山田ズーニー氏文章力ワークショップ3回目、最終回だ。1回目(11月12日)が「自分の想いを表現する」、2回目(1月21日)が「一人の人に伝える」、そして3回目は「多くの人に伝える」が主題となる。最終講座が近づき、卒業課題の提出も終わったためか受講者が前回よりも少なかった。こんな貴重な講座なのにとても残念だ。
今回の発表テーマは、「自分のWillを表現する。<自分を社会にデビューさせる企画>」だ。時間内でまとめ切れなかったと感じている人が多かったように思うが、山田氏からは「このテーマでつまづく人が多いが、今回はみんな高いレベル」との評価をいただいた。
自分が目指す職業と、やりたいテーマを挙げる。
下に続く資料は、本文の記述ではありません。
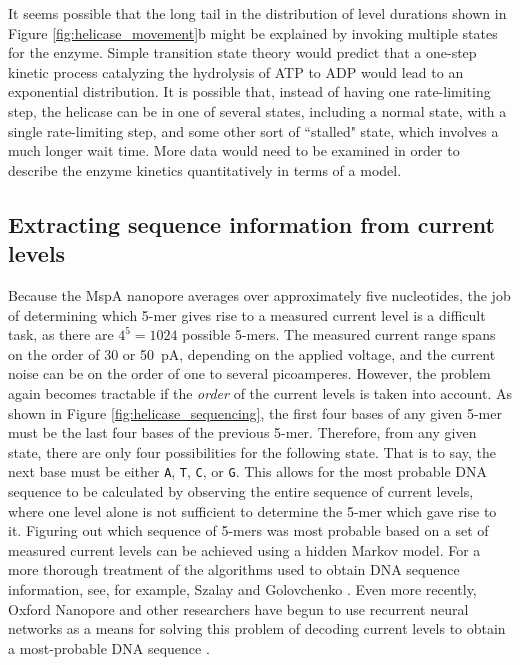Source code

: It seems possible that the long tail in the distribution of level durations shown in Figure \ref{fig:helicase_movement}b might be explained by invoking multiple states for the enzyme.  Simple transition state theory would predict that a one-step kinetic process catalyzing the hydrolysis of ATP to ADP would lead to an exponential distribution.  It is possible that, instead of having one rate-limiting step, the helicase can be in one of several states, including a normal state, with a single rate-limiting step, and some other sort of ``stalled" state, which involves a much longer wait time.  More data would need to be examined in order to describe the enzyme kinetics quantitatively in terms of a model.

\subsection{Extracting sequence information from current levels}

Because the MspA nanopore averages over approximately five nucleotides, the job of determining which 5-mer gives rise to a measured current level is a difficult task, as there are $4^5 = 1024$ possible 5-mers.  The measured current range spans on the order of \num{30} or \SI{50}{\pA}, depending on the applied voltage, and the current noise can be on the order of one to several picoamperes.  However, the problem again becomes tractable if the \textit{order} of the current levels is taken into account.  As shown in Figure \ref{fig:helicase_sequencing}, the first four bases of any given 5-mer must be the last four bases of the previous 5-mer.  Therefore, from any given state, there are only four possibilities for the following state.  That is to say, the next base must be either \texttt{A}, \texttt{T}, \texttt{C}, or \texttt{G}.  This allows for the most probable DNA sequence to be calculated by observing the entire sequence of current levels, where one level alone is not sufficient to determine the 5-mer which gave rise to it.  Figuring out which sequence of 5-mers was most probable based on a set of measured current levels can be achieved using a hidden Markov model.  For a more thorough treatment of the algorithms used to obtain DNA sequence information, see, for example, Szalay and Golovchenko \citep{Szalay2015}.  Even more recently, Oxford Nanopore and other researchers have begun to use recurrent neural networks as a means for solving this problem of decoding current levels to obtain a most-probable DNA sequence \citep{Boza2017}.

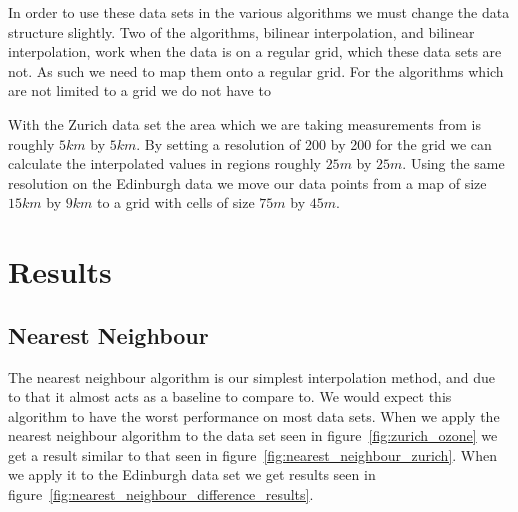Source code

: 			In order to use these data sets in the various algorithms we must change the data structure slightly. Two of the algorithms, bilinear interpolation, and bilinear interpolation, work when the data is on a regular grid, which these data sets are not. As such we need to map them onto a regular grid. For the algorithms which are not limited to a grid we do not have to

			With the Zurich data set the area which we are taking measurements from is roughly $5km$ by $5km$. By setting a resolution of 200 by 200 for the grid we can calculate the interpolated values in regions roughly $25m$ by $25m$. Using the same resolution on the Edinburgh data we move our data points from a map of size $15km$ by $9km$ to a grid with cells of size $75m$ by $45m$. 


    \section{Results}\label{prediction_evaluation_results}

        \subsection{Nearest Neighbour}\label{prediction_evaluation_results_nearest_neighbour}


	        The nearest neighbour algorithm is our simplest interpolation method, and due to that it almost acts as a baseline to compare to. We would expect this algorithm to have the worst performance on most data sets. When we apply the nearest neighbour algorithm to the data set seen in figure~\ref{fig:zurich_ozone} we get a result similar to that seen in figure~\ref{fig:nearest_neighbour_zurich}. When we apply it to the Edinburgh data set we get results seen in figure~\ref{fig:nearest_neighbour_difference_results}. 

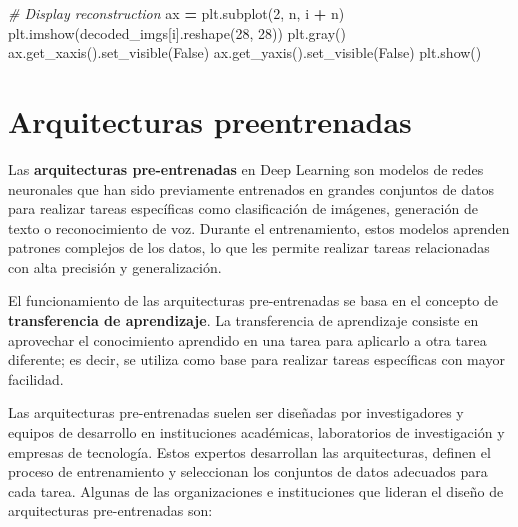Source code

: \documentclass[
  a4paper,
  DIV=11,
  numbers=noendperiod]{scrreprt}
\newenvironment{Shaded}{\begin{snugshade}}{\end{snugshade}}
\newcommand{\CommentTok}[1]{\textcolor[rgb]{0.56,0.35,0.01}{\textit{#1}}}
\newcommand{\DecValTok}[1]{\textcolor[rgb]{0.00,0.00,0.81}{#1}}
\newcommand{\NormalTok}[1]{#1}
\newcommand{\OperatorTok}[1]{\textcolor[rgb]{0.81,0.36,0.00}{\textbf{#1}}}
\newcommand{\VariableTok}[1]{\textcolor[rgb]{0.00,0.00,0.00}{#1}}
\begin{document}
\begin{Shaded}
\begin{Highlighting}[numbers=left,,]
    \CommentTok{\# Display reconstruction}
\NormalTok{    ax }\OperatorTok{=}\NormalTok{ plt.subplot(}\DecValTok{2}\NormalTok{, n, i }\OperatorTok{+}\NormalTok{ n)}
\NormalTok{    plt.imshow(decoded\_imgs[i].reshape(}\DecValTok{28}\NormalTok{, }\DecValTok{28}\NormalTok{))}
\NormalTok{    plt.gray()}
\NormalTok{    ax.get\_xaxis().set\_visible(}\VariableTok{False}\NormalTok{)}
\NormalTok{    ax.get\_yaxis().set\_visible(}\VariableTok{False}\NormalTok{)}
\NormalTok{plt.show()}
\end{Highlighting}
\end{Shaded}

\section{Arquitecturas preentrenadas}\label{arquitecturas-preentrenadas}

Las \textbf{arquitecturas pre-entrenadas} en Deep Learning son modelos
de redes neuronales que han sido previamente entrenados en grandes
conjuntos de datos para realizar tareas específicas como clasificación
de imágenes, generación de texto o reconocimiento de voz. Durante el
entrenamiento, estos modelos aprenden patrones complejos de los datos,
lo que les permite realizar tareas relacionadas con alta precisión y
generalización.

El funcionamiento de las arquitecturas pre-entrenadas se basa en el
concepto de \textbf{transferencia de aprendizaje}. La transferencia de
aprendizaje consiste en aprovechar el conocimiento aprendido en una
tarea para aplicarlo a otra tarea diferente; es decir, se utiliza como
base para realizar tareas específicas con mayor facilidad.

Las arquitecturas pre-entrenadas suelen ser diseñadas por investigadores
y equipos de desarrollo en instituciones académicas, laboratorios de
investigación y empresas de tecnología. Estos expertos desarrollan las
arquitecturas, definen el proceso de entrenamiento y seleccionan los
conjuntos de datos adecuados para cada tarea. Algunas de las
organizaciones e instituciones que lideran el diseño de arquitecturas
pre-entrenadas son:
\end{document}
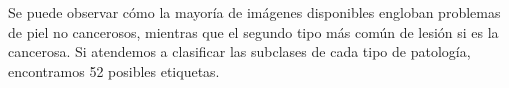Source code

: Se puede observar cómo la mayoría de imágenes disponibles engloban problemas de piel no cancerosos, mientras que el segundo tipo más común de lesión si es la cancerosa. Si atendemos a clasificar las subclases de cada tipo de patología, encontramos 52 posibles etiquetas.



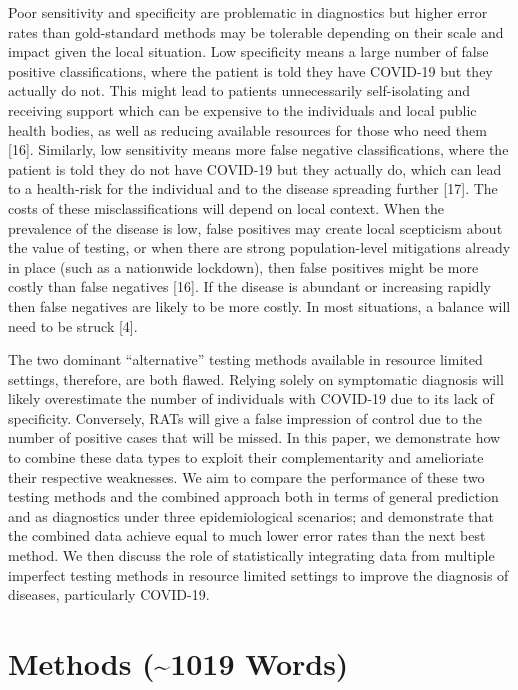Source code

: \documentclass[]{elsarticle} %
\begin{document}
Poor sensitivity and specificity are problematic in diagnostics but higher error rates than gold-standard methods may be tolerable depending on their scale and impact given the local situation.
Low specificity means a large number of false positive classifications, where the patient is told they have COVID-19 but they actually do not.
This might lead to patients unnecessarily self-isolating and receiving support which can be expensive to the individuals and local public health bodies, as well as reducing available resources for those who need them {[}16{]}.
Similarly, low sensitivity means more false negative classifications, where the patient is told they do not have COVID-19 but they actually do, which can lead to a health-risk for the individual and to the disease spreading further {[}17{]}.
The costs of these misclassifications will depend on local context.
When the prevalence of the disease is low, false positives may create local scepticism about the value of testing, or when there are strong population-level mitigations already in place (such as a nationwide lockdown), then false positives might be more costly than false negatives {[}16{]}.
If the disease is abundant or increasing rapidly then false negatives are likely to be more costly.
In most situations, a balance will need to be struck {[}4{]}.

The two dominant ``alternative'' testing methods available in resource limited settings, therefore, are both flawed.
Relying solely on symptomatic diagnosis will likely overestimate the number of individuals with COVID-19 due to its lack of specificity.
Conversely, RATs will give a false impression of control due to the number of positive cases that will be missed.
In this paper, we demonstrate how to combine these data types to exploit their complementarity and amelioriate their respective weaknesses.
We aim to compare the performance of these two testing methods and the combined approach both in terms of general prediction and as diagnostics under three epidemiological scenarios; and demonstrate that the combined data achieve equal to much lower error rates than the next best method.
We then discuss the role of statistically integrating data from multiple imperfect testing methods in resource limited settings to improve the diagnosis of diseases, particularly COVID-19.

\hypertarget{methods-1019-words}{%
\section{Methods (\textasciitilde1019 Words)}\label{methods-1019-words}}
\end{document}
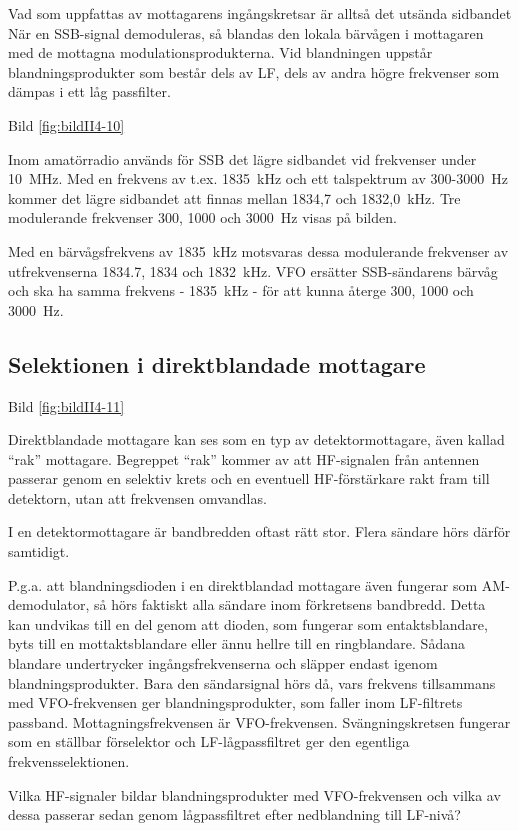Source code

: Vad som uppfattas av mottagarens ingångskretsar är alltså det utsända
sidbandet När en SSB-signal demoduleras, så blandas den lokala
bärvågen i mottagaren med de mottagna modulationsprodukterna.  Vid
blandningen uppstår blandningsprodukter som består dels av LF, dels av
andra högre frekvenser som dämpas i ett låg passfilter.

Bild \ref{fig:bildII4-10}

Inom amatörradio används för SSB det lägre sidbandet vid frekvenser
under 10~MHz.  Med en frekvens av t.ex. 1835~kHz och ett talspektrum
av 300-3000~Hz kommer det lägre sidbandet att finnas mellan 1834,7 och
1832,0~kHz. Tre modulerande frekvenser 300, 1000 och 3000~Hz visas på
bilden.

Med en bärvågsfrekvens av 1835~kHz motsvaras dessa modulerande
frekvenser av utfrekvenserna 1834.7, 1834 och 1832~kHz. VFO ersätter
SSB-sändarens bärvåg och ska ha samma frekvens - 1835~kHz - för att
kunna återge 300, 1000 och 3000~Hz.

\subsection{Selektionen i direktblandade mottagare}

Bild \ref{fig:bildII4-11}

Direktblandade mottagare kan ses som en typ av detektormottagare, även
kallad ``rak'' mottagare. Begreppet ``rak'' kommer av att HF-signalen från
antennen passerar genom en selektiv krets och en eventuell
HF-förstärkare rakt fram till detektorn, utan att frekvensen omvandlas.

I en detektormottagare är bandbredden oftast rätt stor. Flera sändare
hörs därför samtidigt.

P.g.a. att blandningsdioden i en direktblandad mottagare även fungerar
som AM-demodulator, så hörs faktiskt alla sändare inom förkretsens
bandbredd. Detta kan undvikas till en del genom att dioden, som
fungerar som entaktsblandare, byts till en mottaktsblandare eller ännu
hellre till en ringblandare. Sådana blandare undertrycker
ingångsfrekvenserna och släpper endast igenom
blandningsprodukter. Bara den sändarsignal hörs då, vars frekvens
tillsammans med VFO-frekvensen ger blandningsprodukter, som faller
inom LF-filtrets passband. Mottagningsfrekvensen är
VFO-frekvensen. Svängningskretsen fungerar som en ställbar förselektor
och LF-lågpassfiltret ger den egentliga frekvensselektionen.

Vilka HF-signaler bildar blandningsprodukter med VFO-frekvensen och
vilka av dessa passerar sedan genom lågpassfiltret efter nedblandning
till LF-nivå?

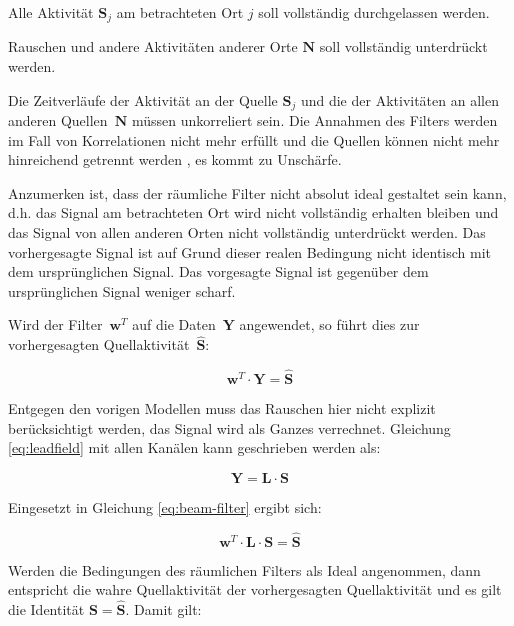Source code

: \documentclass[doc,a4paper,12pt]{apa6}
\newcommand{\mx}[1]{\mathbf{#1}}
\begin{document}
\begin{compactitem}
\item Alle Aktivität $\mx{S}_j$ am betrachteten Ort $j$ soll vollständig durchgelassen werden.
\item Rauschen und andere Aktivitäten anderer Orte $\mx{N}$ soll vollständig unterdrückt werden.
\end{compactitem}

Die Zeitverläufe der Aktivität an der Quelle $\mx{S}_j$ und die der Aktivitäten an allen anderen Quellen~$\mx{N}$ müssen unkorreliert sein. Die Annahmen des Filters werden im Fall von Korrelationen nicht mehr erfüllt und die Quellen können nicht mehr hinreichend getrennt werden \parencite{van1997localization}, es kommt zu Unschärfe.

Anzumerken ist, dass der räumliche Filter nicht absolut ideal gestaltet sein kann, d.h. das Signal am betrachteten Ort wird nicht vollständig erhalten bleiben und das Signal von allen anderen Orten nicht vollständig unterdrückt werden. Das vorhergesagte Signal ist auf Grund dieser realen Bedingung nicht identisch mit dem ursprünglichen Signal. Das vorgesagte Signal ist gegenüber dem ursprünglichen Signal weniger scharf.

Wird der Filter~$\mx{w}^T$ auf die Daten~$\mx{Y}$ angewendet, so führt dies zur vorhergesagten Quellaktivität~$\mx{\hat S}$:

\begin{equation}
\label{eq:beam-filter}
\mx{w}^T \cdot \mx{Y} = \mx{\hat S}
\end{equation}

Entgegen den vorigen Modellen muss das Rauschen hier nicht explizit berücksichtigt werden, das Signal wird als Ganzes verrechnet. Gleichung \ref{eq:leadfield} mit allen Kanälen kann geschrieben werden als:

\begin{equation}
\mx{Y} = \mx{L} \cdot \mx{S}
\end{equation}

Eingesetzt in Gleichung \ref{eq:beam-filter} ergibt sich:

\begin{equation}
\mx{w}^T \cdot \mx{L} \cdot \mx{S} = \mx{\hat S}
\end{equation}

Werden die Bedingungen des räumlichen Filters als Ideal angenommen, dann entspricht die wahre Quellaktivität der vorhergesagten Quellaktivität und es gilt die Identität $\mx{S} = \mx{\hat S}$. Damit gilt:
\end{document}

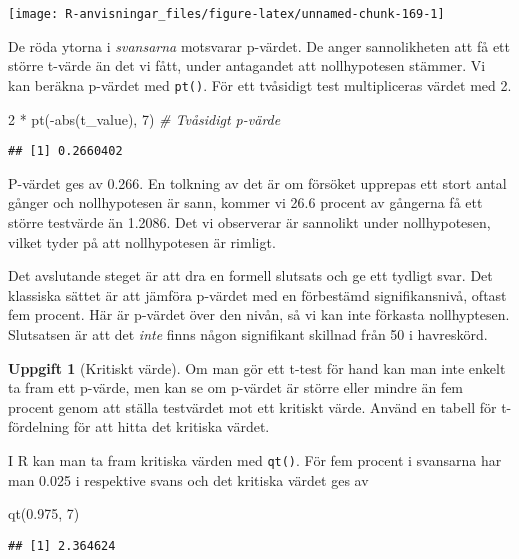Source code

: \documentclass[
]{book}
\newenvironment{Shaded}{\begin{snugshade}}{\end{snugshade}}
\newcommand{\CommentTok}[1]{\textcolor[rgb]{0.56,0.35,0.01}{\textit{#1}}}
\newcommand{\DecValTok}[1]{\textcolor[rgb]{0.00,0.00,0.81}{#1}}
\newcommand{\FloatTok}[1]{\textcolor[rgb]{0.00,0.00,0.81}{#1}}
\newcommand{\FunctionTok}[1]{\textcolor[rgb]{0.00,0.00,0.00}{#1}}
\newcommand{\NormalTok}[1]{#1}
\newcommand{\SpecialCharTok}[1]{\textcolor[rgb]{0.00,0.00,0.00}{#1}}
\theoremstyle{definition}
\theoremstyle{definition}
\theoremstyle{definition}
\newtheorem{exercise}{Uppgift}[chapter]
\theoremstyle{definition}
\theoremstyle{remark}
\begin{document}
\begin{center}\texttt{[image: R-anvisningar\_files/figure-latex/unnamed-chunk-169-1]} \end{center}

De röda ytorna i \emph{svansarna} motsvarar p-värdet. De anger sannolikheten att få ett större t-värde än det vi fått, under antagandet att nollhypotesen stämmer. Vi kan beräkna p-värdet med \texttt{pt()}. För ett tvåsidigt test multipliceras värdet med 2.

\begin{Shaded}
\begin{Highlighting}[]
\DecValTok{2} \SpecialCharTok{*} \FunctionTok{pt}\NormalTok{(}\SpecialCharTok{{-}}\FunctionTok{abs}\NormalTok{(t\_value), }\DecValTok{7}\NormalTok{) }\CommentTok{\# Tvåsidigt p{-}värde}
\end{Highlighting}
\end{Shaded}

\begin{verbatim}
## [1] 0.2660402
\end{verbatim}

P-värdet ges av 0.266. En tolkning av det är om försöket upprepas ett stort antal gånger och nollhypotesen är sann, kommer vi 26.6 procent av gångerna få ett större testvärde än 1.2086. Det vi observerar är sannolikt under nollhypotesen, vilket tyder på att nollhypotesen är rimligt.

Det avslutande steget är att dra en formell slutsats och ge ett tydligt svar. Det klassiska sättet är att jämföra p-värdet med en förbestämd signifikansnivå, oftast fem procent. Här är p-värdet över den nivån, så vi kan inte förkasta nollhyptesen. Slutsatsen är att det \emph{inte} finns någon signifikant skillnad från 50 i havreskörd.

\begin{exercise}[Kritiskt värde]

Om man gör ett t-test för hand kan man inte enkelt ta fram ett p-värde, men kan se om p-värdet är större eller mindre än fem procent genom att ställa testvärdet mot ett kritiskt värde. Använd en tabell för t-fördelning för att hitta det kritiska värdet.

I R kan man ta fram kritiska värden med \texttt{qt()}. För fem procent i svansarna har man 0.025 i respektive svans och det kritiska värdet ges av

\begin{Shaded}
\begin{Highlighting}[]
\FunctionTok{qt}\NormalTok{(}\FloatTok{0.975}\NormalTok{, }\DecValTok{7}\NormalTok{)}
\end{Highlighting}
\end{Shaded}

\begin{verbatim}
## [1] 2.364624
\end{verbatim}

\end{exercise}
\end{document}

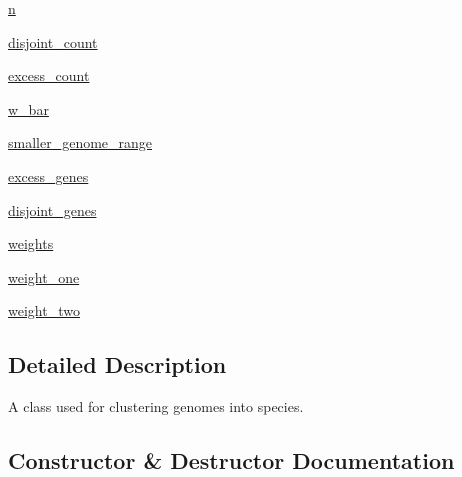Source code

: \begin{DoxyCompactItemize}
\item 
\hyperlink{classNEAT__PyGenetics_1_1NEAT_1_1Analyst_1_1GenomeClusterer_1_1GenomeClusterer_aed8ff1fe75594eae5a5422965cca13b5}{n}
\item 
\hyperlink{classNEAT__PyGenetics_1_1NEAT_1_1Analyst_1_1GenomeClusterer_1_1GenomeClusterer_abc33fd75cd1bbcb72c3bfea41db56b63}{disjoint\+\_\+count}
\item 
\hyperlink{classNEAT__PyGenetics_1_1NEAT_1_1Analyst_1_1GenomeClusterer_1_1GenomeClusterer_a0e1ff1aa859082568b6b5efeeb029234}{excess\+\_\+count}
\item 
\hyperlink{classNEAT__PyGenetics_1_1NEAT_1_1Analyst_1_1GenomeClusterer_1_1GenomeClusterer_adf2a23e3ff4eca53b7b4834cd9b51275}{w\+\_\+bar}
\item 
\hyperlink{classNEAT__PyGenetics_1_1NEAT_1_1Analyst_1_1GenomeClusterer_1_1GenomeClusterer_a402e6e20884053cc0ae8f04f86734091}{smaller\+\_\+genome\+\_\+range}
\item 
\hyperlink{classNEAT__PyGenetics_1_1NEAT_1_1Analyst_1_1GenomeClusterer_1_1GenomeClusterer_a4fdea1cdff3d733af9de249641892695}{excess\+\_\+genes}
\item 
\hyperlink{classNEAT__PyGenetics_1_1NEAT_1_1Analyst_1_1GenomeClusterer_1_1GenomeClusterer_a1aed67ecb6dba5bad3cf73de3b756b91}{disjoint\+\_\+genes}
\item 
\hyperlink{classNEAT__PyGenetics_1_1NEAT_1_1Analyst_1_1GenomeClusterer_1_1GenomeClusterer_aff7fba61d7cd8eeeed9149ed48211699}{weights}
\item 
\hyperlink{classNEAT__PyGenetics_1_1NEAT_1_1Analyst_1_1GenomeClusterer_1_1GenomeClusterer_ac1f8f1740d1a6663cc8fb29fe29f3c35}{weight\+\_\+one}
\item 
\hyperlink{classNEAT__PyGenetics_1_1NEAT_1_1Analyst_1_1GenomeClusterer_1_1GenomeClusterer_a2541d20300efb0cff96a18abb6a85d81}{weight\+\_\+two}
\end{DoxyCompactItemize}


\subsection{Detailed Description}
A class used for clustering genomes into species. 

\subsection{Constructor \& Destructor Documentation}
しかしそれだけでは自分のWillを描ききることはできない。「実現したい世界観」があって初めて具体的なWillが見えてくる。編集者になって参考書を作りたい、といってもそれで何を実現したいのかがなければ具体的なWillは見えてこない。職業やテーマは自分の世界観を実現するための手段にすぎないからだ。ワークショップでは二人ペアの相互インタビューで「自分のやりたいこと」「自分の世界観」を明確にしていく。来年会社を卒業する私にとって、新しい社会へのデビューを考える良いチャンスとなった。
ワークショップに入る前に山田氏のやりたいこと、世界観について1時間あまり話があった。自分の体験や心の動きを何回も掘り下げた結果と思われる嘘のない山田氏の話は、時に涙声になってしまうほど全身全霊をかけた言葉で溢れていた。日本一の編集者になろうと張り切っていたこと、自分の企画が通らずに悩んだこと、高校生との対話の中で、読者の目線で考えていない独りよがりの企画だったことに気がついたこと、新しい小論文の参考書が多くの高校生に支持されたとき「日本一の編集者などはどうでもいい、読者がいることが分かった。私にはこの高校生たちがいる」と思ったこと、充実した日々のなかで突然担当替えになったこと、自分の心に正直に「(会社を)辞めます」と言ったとたんその高校生たちを失ったこと、会社を辞めてから頼まれた「おとなの小論文教室」サイトでそれまでの経験や知識を全て無償で書いたこと、仕事探しをしている惨めな自分が「おとなの小論文教室」を偉そうに書いても嘘になってしまうこと、同じ境遇にあって共感してくれる人が一人はいるはずだと「おとなの小論文教室」で惨めな自分を表現し始めたこと、そして本の執筆依頼がきたこと、最初の書籍「あなたには書く力 がある」を書いて、失っていた高校生たちだけでなく社会人も含めた多くの読者を再び得たこと、などをそのときのエピソードや心の動きを交えて語ってくれた。山田氏が大切にしている「嘘のない言葉」が重要な局面で人生の方向を決めているように思う。山田氏に励まされた多くの読者が自分の想いを伝えようと頑張り、伝える力、書く力が伸びていく、それが氏の世界観なのではないだろうか。
共感してくれる人が一人はいるはずと信じて、惨めな自分を表現していたときが一番輝いていた、と語る山田氏、多くの共感者を得ている今のほうが輝いているように思うのだが、それが山田氏らしさなのだろう。自分の深層心理を何回も掘り下げ、嘘のない言葉を全身全霊を込めて探し出す、まるで修行者のような山田氏、そのワークショップへの参加経験は、多くのことを得た「マスコミの学校」受講経験のなかでも最も貴重な財産になった思う。